#### Records to process

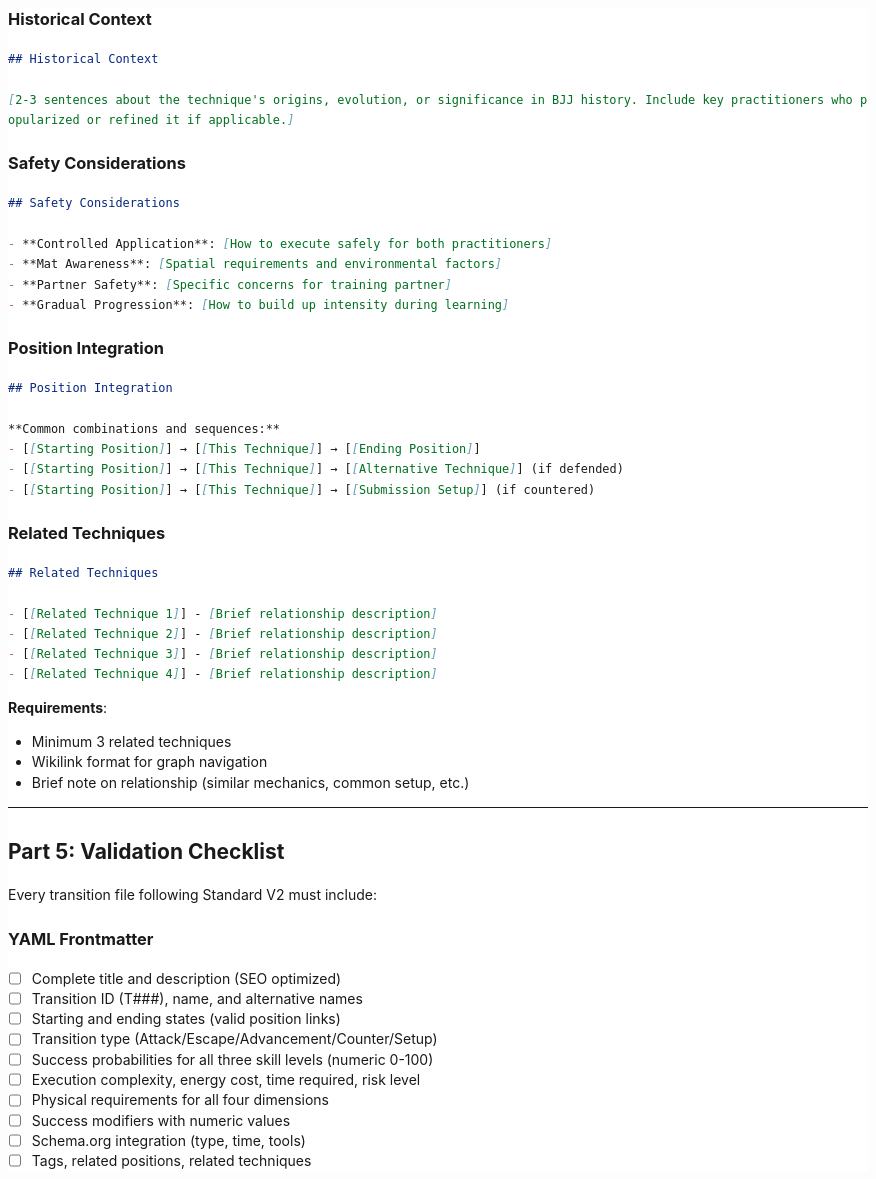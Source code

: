 ### Historical Context

```markdown
## Historical Context

[2-3 sentences about the technique's origins, evolution, or significance in BJJ history. Include key practitioners who popularized or refined it if applicable.]
```

### Safety Considerations

```markdown
## Safety Considerations

- **Controlled Application**: [How to execute safely for both practitioners]
- **Mat Awareness**: [Spatial requirements and environmental factors]
- **Partner Safety**: [Specific concerns for training partner]
- **Gradual Progression**: [How to build up intensity during learning]
```

### Position Integration

```markdown
## Position Integration

**Common combinations and sequences:**
- [[Starting Position]] → [[This Technique]] → [[Ending Position]]
- [[Starting Position]] → [[This Technique]] → [[Alternative Technique]] (if defended)
- [[Starting Position]] → [[This Technique]] → [[Submission Setup]] (if countered)
```

### Related Techniques

```markdown
## Related Techniques

- [[Related Technique 1]] - [Brief relationship description]
- [[Related Technique 2]] - [Brief relationship description]
- [[Related Technique 3]] - [Brief relationship description]
- [[Related Technique 4]] - [Brief relationship description]
```

**Requirements**:
- Minimum 3 related techniques
- Wikilink format for graph navigation
- Brief note on relationship (similar mechanics, common setup, etc.)

---

## Part 5: Validation Checklist

Every transition file following Standard V2 must include:

### YAML Frontmatter
- [ ] Complete title and description (SEO optimized)
- [ ] Transition ID (T###), name, and alternative names
- [ ] Starting and ending states (valid position links)
- [ ] Transition type (Attack/Escape/Advancement/Counter/Setup)
- [ ] Success probabilities for all three skill levels (numeric 0-100)
- [ ] Execution complexity, energy cost, time required, risk level
- [ ] Physical requirements for all four dimensions
- [ ] Success modifiers with numeric values
- [ ] Schema.org integration (type, time, tools)
- [ ] Tags, related positions, related techniques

########

▸ Exercise brief:
Within the entries above, find each line where "Success" appears; copy every one.

▸ Result below:
- [ ] Success probabilities for all three skill levels (numeric 0-100)
- [ ] Success modifiers with numeric values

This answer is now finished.